= Beginning of Section =

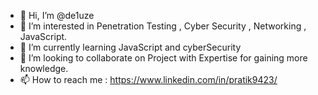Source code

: - 👋 Hi, I’m @de1uze
- 👀 I’m interested in Penetration Testing , Cyber Security , Networking , JavaScript.
- 🌱 I’m currently learning JavaScript and cyberSecurity  
- 💞️ I’m looking to collaborate on Project with Expertise for gaining more knowledge.
- 📫 How to reach me : https://www.linkedin.com/in/pratik9423/

<!---
de1uze/de1uze is a ✨ special ✨ repository because its `README.md` (this file) appears on your GitHub profile.
You can click the Preview link to take a look at your changes.
--->
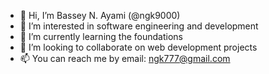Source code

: - 👋 Hi, I’m Bassey N. Ayami (@ngk9000)
- 👀 I’m interested in software engineering and development 
- 🌱 I’m currently learning the foundations
- 💞️ I’m looking to collaborate on web development projects
- 📫 You can reach me by email: ngk777@gmail.com

<!---
ngk9000/ngk9000 is a ✨ special ✨ repository because its `README.md` (this file) appears on your GitHub profile.
You can click the Preview link to take a look at your changes.
--->
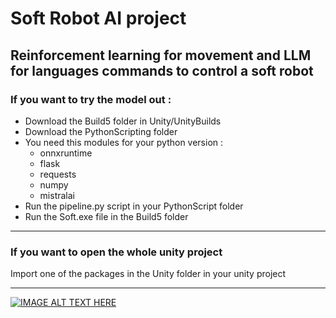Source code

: # Soft Robot AI project

## Reinforcement learning for movement and LLM for languages commands to control a soft robot 

### **If you want to try the model out** :

- Download the Build5 folder in Unity/UnityBuilds
- Download the PythonScripting folder
- You need this modules for your python version :
  - onnxruntime
  - flask
  - requests
  - numpy
  - mistralai
- Run the pipeline.py script in your PythonScript folder
- Run the Soft.exe file in the Build5 folder

---
### **If you want to open the whole unity project**
 
Import one of the packages in the Unity folder in your unity project

---

[![IMAGE ALT TEXT HERE](https://img.youtube.com/vi/vEqOlztPaP4/0.jpg)](https://www.youtube.com/watch?v=vEqOlztPaP4)
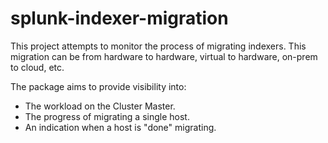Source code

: # splunk-indexer-migration

This project attempts to monitor the process of migrating indexers. This migration can be from hardware to hardware, virtual to hardware, on-prem to cloud, etc.

The package aims to provide visibility into:

  * The workload on the Cluster Master.
  * The progress of migrating a single host.
  * An indication when a host is "done" migrating.
  

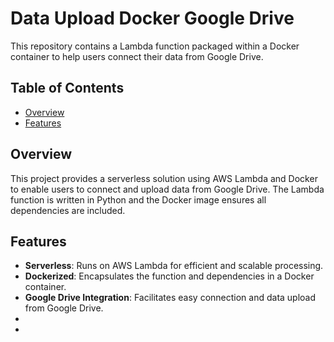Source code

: # Data Upload Docker Google Drive

This repository contains a Lambda function packaged within a Docker container to help users connect their data from Google Drive.

## Table of Contents

- [Overview](#overview)
- [Features](#features)

## Overview

This project provides a serverless solution using AWS Lambda and Docker to enable users to connect and upload data from Google Drive. The Lambda function is written in Python and the Docker image ensures all dependencies are included.

## Features

- **Serverless**: Runs on AWS Lambda for efficient and scalable processing.
- **Dockerized**: Encapsulates the function and dependencies in a Docker container.
- **Google Drive Integration**: Facilitates easy connection and data upload from Google Drive.
- 
- 

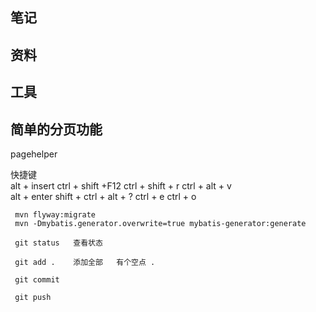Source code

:## 笔记

## 资料

## 工具

## 简单的分页功能
pagehelper

  快捷键  
     alt + insert
     ctrl + shift +F12
     ctrl + shift + r
     ctrl + alt + v  
     alt + enter
     shift + ctrl + alt + ?
     ctrl + e
     ctrl + o
     
     mvn flyway:migrate
     mvn -Dmybatis.generator.overwrite=true mybatis-generator:generate
     
     git status   查看状态
     
     git add .    添加全部   有个空点 .
     
     git commit
     
     git push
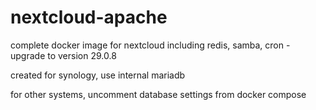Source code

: # nextcloud-apache
complete docker image for nextcloud including redis, samba, cron - upgrade to version 29.0.8
 
created for synology, use internal mariadb


for other systems, uncomment database settings from docker compose
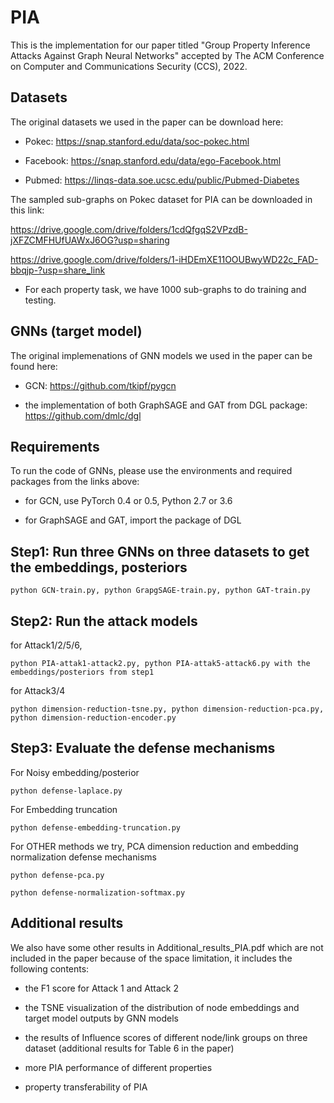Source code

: # PIA

This is the implementation for our paper titled "Group Property Inference Attacks Against Graph Neural Networks" accepted by The ACM Conference on Computer and Communications Security (CCS), 2022. 

## Datasets

The original datasets we used in the paper can be download here:

- Pokec: https://snap.stanford.edu/data/soc-pokec.html

- Facebook: https://snap.stanford.edu/data/ego-Facebook.html

- Pubmed: https://linqs-data.soe.ucsc.edu/public/Pubmed-Diabetes

The sampled sub-graphs on Pokec dataset for PIA can be downloaded in this link: 

https://drive.google.com/drive/folders/1cdQfgqS2VPzdB-jXFZCMFHUfUAWxJ6OG?usp=sharing

https://drive.google.com/drive/folders/1-iHDEmXE11OOUBwyWD22c_FAD-bbqjp-?usp=share_link

- For each property task, we have 1000 sub-graphs to do training and testing.


## GNNs (target model)

The original implemenations of GNN models we used in the paper can be found here:

- GCN: https://github.com/tkipf/pygcn

- the implementation of both GraphSAGE and GAT from DGL package: https://github.com/dmlc/dgl

## Requirements

To run the code of GNNs, please use the environments and required packages from the links above:

 - for GCN, use PyTorch 0.4 or 0.5, Python 2.7 or 3.6

 - for GraphSAGE and GAT, import the package of DGL

## Step1: Run three GNNs on three datasets to get the embeddings, posteriors

    python GCN-train.py, python GrapgSAGE-train.py, python GAT-train.py  

## Step2: Run the attack models

for Attack1/2/5/6, 

    python PIA-attak1-attack2.py, python PIA-attak5-attack6.py with the embeddings/posteriors from step1

for Attack3/4 

    python dimension-reduction-tsne.py, python dimension-reduction-pca.py, python dimension-reduction-encoder.py
 
## Step3: Evaluate the defense mechanisms

For Noisy embedding/posterior

    python defense-laplace.py

For Embedding truncation

    python defense-embedding-truncation.py

For OTHER methods we try, PCA dimension reduction and embedding normalization defense mechanisms

    python defense-pca.py

    python defense-normalization-softmax.py

## Additional results

We also have some other results in Additional_results_PIA.pdf which are not included in the paper because of the space limitation, it includes the following contents:

- the F1 score for Attack 1 and Attack 2
 
- the TSNE visualization of the distribution of node embeddings and target model outputs by GNN models 

- the results of Influence scores of different node/link groups on three dataset (additional results for Table 6 in the paper)

- more PIA performance of different properties

- property transferability of PIA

= End of Section =

Write out all the data exactly, minus pictures.

> Reply:
Source code

: - 👋 Hi, I’m @de1uze
- 👀 I’m interested in Penetration Testing , Cyber Security , Networking , JavaScript.
- 🌱 I’m currently learning JavaScript and cyberSecurity  
- 💞️ I’m looking to collaborate on Project with Expertise for gaining more knowledge.
- 📫 How to reach me : https://www.linkedin.com/in/pratik9423/

<!---
de1uze/de1uze is a ✨ special ✨ repository because its `README.md` (this file) appears on your GitHub profile.
You can click the Preview link to take a look at your changes.
--->
Source code

: - 👋 Hi, I’m Bassey N. Ayami (@ngk9000)
- 👀 I’m interested in software engineering and development 
- 🌱 I’m currently learning the foundations
- 💞️ I’m looking to collaborate on web development projects
- 📫 You can reach me by email: ngk777@gmail.com

<!---
ngk9000/ngk9000 is a ✨ special ✨ repository because its `README.md` (this file) appears on your GitHub profile.
You can click the Preview link to take a look at your changes.
--->
Source code

: # Soft Robot AI project

## Reinforcement learning for movement and LLM for languages commands to control a soft robot 

### **If you want to try the model out** :

- Download the Build5 folder in Unity/UnityBuilds
- Download the PythonScripting folder
- You need this modules for your python version :
  - onnxruntime
  - flask
  - requests
  - numpy
  - mistralai
- Run the pipeline.py script in your PythonScript folder
- Run the Soft.exe file in the Build5 folder

---
### **If you want to open the whole unity project**
 
Import one of the packages in the Unity folder in your unity project

---

[![IMAGE ALT TEXT HERE](https://img.youtube.com/vi/vEqOlztPaP4/0.jpg)](https://www.youtube.com/watch?v=vEqOlztPaP4)
Source code

: # splunk-indexer-migration

This project attempts to monitor the process of migrating indexers. This migration can be from hardware to hardware, virtual to hardware, on-prem to cloud, etc.

The package aims to provide visibility into:

  * The workload on the Cluster Master.
  * The progress of migrating a single host.
  * An indication when a host is "done" migrating.
  

Source code

: # Data Upload Docker Google Drive

This repository contains a Lambda function packaged within a Docker container to help users connect their data from Google Drive.

## Table of Contents

- [Overview](#overview)
- [Features](#features)

## Overview

This project provides a serverless solution using AWS Lambda and Docker to enable users to connect and upload data from Google Drive. The Lambda function is written in Python and the Docker image ensures all dependencies are included.

## Features

- **Serverless**: Runs on AWS Lambda for efficient and scalable processing.
- **Dockerized**: Encapsulates the function and dependencies in a Docker container.
- **Google Drive Integration**: Facilitates easy connection and data upload from Google Drive.
- 
- 

Source code

:## 笔记

## 资料

## 工具

## 简单的分页功能
pagehelper

  快捷键  
     alt + insert
     ctrl + shift +F12
     ctrl + shift + r
     ctrl + alt + v  
     alt + enter
     shift + ctrl + alt + ?
     ctrl + e
     ctrl + o
     
     mvn flyway:migrate
     mvn -Dmybatis.generator.overwrite=true mybatis-generator:generate
     
     git status   查看状态
     
     git add .    添加全部   有个空点 .
     
     git commit
     
     git push
Source code

: # nextcloud-apache
complete docker image for nextcloud including redis, samba, cron - upgrade to version 29.0.8
 
created for synology, use internal mariadb


for other systems, uncomment database settings from docker compose
Source code

: # PIA

This is the implementation for our paper titled "Group Property Inference Attacks Against Graph Neural Networks" accepted by The ACM Conference on Computer and Communications Security (CCS), 2022. 

## Datasets

The original datasets we used in the paper can be download here:

- Pokec: https://snap.stanford.edu/data/soc-pokec.html

- Facebook: https://snap.stanford.edu/data/ego-Facebook.html

- Pubmed: https://linqs-data.soe.ucsc.edu/public/Pubmed-Diabetes

The sampled sub-graphs on Pokec dataset for PIA can be downloaded in this link: 

https://drive.google.com/drive/folders/1cdQfgqS2VPzdB-jXFZCMFHUfUAWxJ6OG?usp=sharing

https://drive.google.com/drive/folders/1-iHDEmXE11OOUBwyWD22c_FAD-bbqjp-?usp=share_link

- For each property task, we have 1000 sub-graphs to do training and testing.


## GNNs (target model)

The original implemenations of GNN models we used in the paper can be found here:

- GCN: https://github.com/tkipf/pygcn

- the implementation of both GraphSAGE and GAT from DGL package: https://github.com/dmlc/dgl

## Requirements

To run the code of GNNs, please use the environments and required packages from the links above:

 - for GCN, use PyTorch 0.4 or 0.5, Python 2.7 or 3.6

 - for GraphSAGE and GAT, import the package of DGL

## Step1: Run three GNNs on three datasets to get the embeddings, posteriors

    python GCN-train.py, python GrapgSAGE-train.py, python GAT-train.py  

## Step2: Run the attack models

for Attack1/2/5/6, 

    python PIA-attak1-attack2.py, python PIA-attak5-attack6.py with the embeddings/posteriors from step1

for Attack3/4 

    python dimension-reduction-tsne.py, python dimension-reduction-pca.py, python dimension-reduction-encoder.py
 
## Step3: Evaluate the defense mechanisms

For Noisy embedding/posterior

    python defense-laplace.py

For Embedding truncation

    python defense-embedding-truncation.py

For OTHER methods we try, PCA dimension reduction and embedding normalization defense mechanisms

    python defense-pca.py

    python defense-normalization-softmax.py

## Additional results

We also have some other results in Additional_results_PIA.pdf which are not included in the paper because of the space limitation, it includes the following contents:

- the F1 score for Attack 1 and Attack 2
 
- the TSNE visualization of the distribution of node embeddings and target model outputs by GNN models 

- the results of Influence scores of different node/link groups on three dataset (additional results for Table 6 in the paper)

- more PIA performance of different properties

- property transferability of PIA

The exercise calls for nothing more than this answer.